Overall, this Article is significant in providing the valuable information regarding drug-drug, drug-drug-gene interactions for the primary care physicians.

Author Response

Please see the attachment

Author Response File: Author Response.pdf

Reviewer 2 Report

The manuscript describes the variation of P450 enzyme activity in patients highly influencing blood levels and dosing. The author summarised recommendations of the Clinical Pharmacogenetics Implementation Consortium and the Dutch Pharmacogenetics Working Group.  Although the topic is interesting there are major issues which the authors should address prior publication.

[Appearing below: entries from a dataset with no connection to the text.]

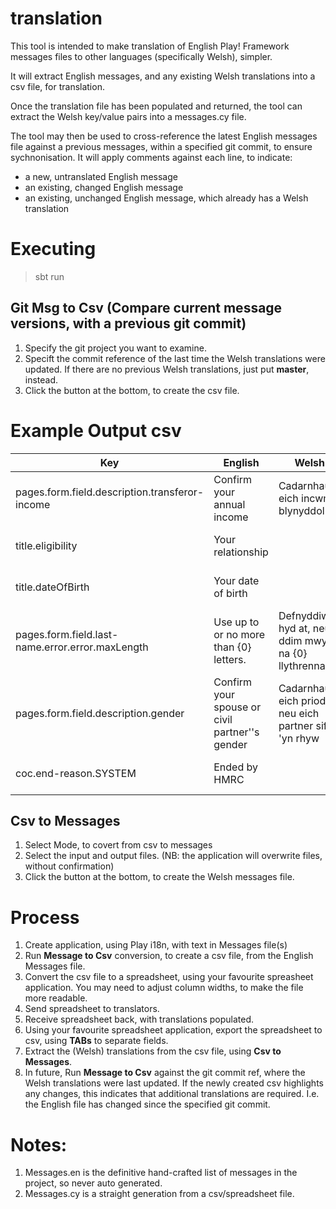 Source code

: # translation


This tool is intended to make translation of English Play! Framework messages files to other languages (specifically Welsh), simpler.

It will extract English messages, and any existing Welsh translations into a csv file, for translation.

Once the translation file has been populated and returned, the tool can extract the Welsh key/value pairs into a messages.cy file.

The tool may then be used to cross-reference the latest English messages file against a previous messages, within a specified git commit, to ensure sychnonisation. It will apply comments against each line, to indicate:
 - a new, untranslated English message
 - an existing, changed English message
 - an existing, unchanged English message, which already has a Welsh translation

# Executing

> sbt run



## Git Msg to Csv (Compare current message versions, with a previous git commit)
1. Specify the git project you want to examine.
2. Specift the commit reference of the last time the Welsh translations were updated. If there are no previous Welsh translations, just put __master__, instead.
3. Click the button at the bottom, to create the csv file.

# Example Output csv

| Key | English | Welsh | Comments |
| ----------|----------|----------|----------|
| pages.form.field.description.transferor-income	| Confirm your annual income	| Cadarnhau eich incwm blynyddol	| English message unchanged |
| title.eligibility |	Your relationship	| |	No Welsh translation found |
| title.dateOfBirth	| Your date of birth	| |	No Welsh translation found |
| pages.form.field.last-name.error.error.maxLength	| Use up to or no more than {0} letters. |	Defnyddiwch hyd at, neu ddim mwy na {0} llythrennau.	| English message unchanged |
| pages.form.field.description.gender |	Confirm your spouse or civil partner''s gender	| Cadarnhau eich priod neu eich partner sifil 'yn rhyw	| English message unchanged |
| coc.end-reason.SYSTEM	| Ended by HMRC	|	| No Welsh translation found |


## Csv to Messages
1. Select Mode, to covert from csv to messages
2. Select the input and output files. (NB: the application will overwrite files, without confirmation)
3. Click the button at the bottom, to create the Welsh messages file.



# Process
 1. Create application, using Play i18n, with text in Messages file(s)
 2. Run **Message to Csv** conversion, to create a csv file, from the English Messages file.
 3. Convert the csv file to a spreadsheet, using your favourite spreasheet application. You may need to adjust column widths, to make the file more readable.
 4. Send spreadsheet to translators.
 5. Receive spreadsheet back, with translations populated.
 6. Using your favourite spreadsheet application, export the spreadsheet to csv, using __TABs__ to separate fields.
 7. Extract the (Welsh) translations from the csv file, using **Csv to Messages**.
 8. In future, Run **Message to Csv** against the git commit ref, where the Welsh translations were last updated. If the newly created csv highlights any changes, this indicates that additional translations are required. I.e. the English file has changed since the specified git commit.
 
 
# Notes:
 1. Messages.en is the definitive hand-crafted list of messages in the project, so never auto generated.
 4. Messages.cy is a straight generation from a csv/spreadsheet file.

  • This manuscript is a review and not an article. The author should therefore rewrite the manuscript now deleting Materials and Methods and change it to a new subchapter e.g. “Pharmacogenetic guidelines”. Rename also the subchapter “Results”. Parts of it e.g. 3.1.1 “mental illness” should be used to better explain tables.
  •  
  • Title: has to be changed as there is no info about “optimizing senior’s metabolism” – most of the drugs listed in the tables are also prescribed to young patients. Title is too long – it should be shortened e.g. “Optimizing therapy of clinically used drugs metabolized by P450 enzymes”
  •  
  • Table 1: Delete SLCO1B and VKORC1 genes (Simvastatin and Warfarin) as these genes do not encode P450 enzymes. If the author includes polymorphic genes important for therapy it has to discussed in a new subchapter. However, he should then use a title including other genes.

 

  • Table 2: Don’t split the drug names

 

  • Fig 1: should be deleted as it is hard to read.

 

  • Subchapter 4.5.: line 403: statins are not metabolized by SLCO1B1 - as mentioned above either delete “other genes” like SLCO1B 1VKORC1 or better explain importance for drug therapy in a new subchapter.

 

  • Author contributions: should be changed to a review manuscript

 

Author Response

Please see the attachment

Author Response File: Author Response.pdf

Round 2

Reviewer 2 Report

The authors did not substantially correct the mansucript. The manuscript is a review and not an article as it summarising literature data from Pubmed and recommendations of the Clinical Pharmacogenetics Implementation Consortium and the Dutch Pharmacogenetics Working Group.  Although the topic is interesting there are still major issues which the authors should address prior publication.

  • The author should therefore rewrite the manuscript changing it from an article to a review paper now deleting Materials and Methods and the heading "Results".
  • Title: is still to long and should be shortened
  • Table 1: Delete SLCO1B and VKORC1 genes (Simvastatin and Warfarin) as these genes do not encode P450 enzymes. If the author includes polymorphic genes important for therapy it has to discussed in a new subchapter. However, he should then use a title including other genes.
  • Figure 1. should be deleated as it is hard to read
  • Subchapter 4.5.: line 461: statins are not metabolized by SLCO1B1 - as mentioned above either delete “other genes” like SLCO1B 1VKORC1 or better explain importance for drug therapy in a new subchapter.
  • Author contributions: should be changed to a review manuscript
  • Tornio et al (lines 456-459, Floyed et al (lines491-494) Wen at al (lines 599-602)as well as a www. adress (line 636 are listed in the main body of the text and not in the list of references.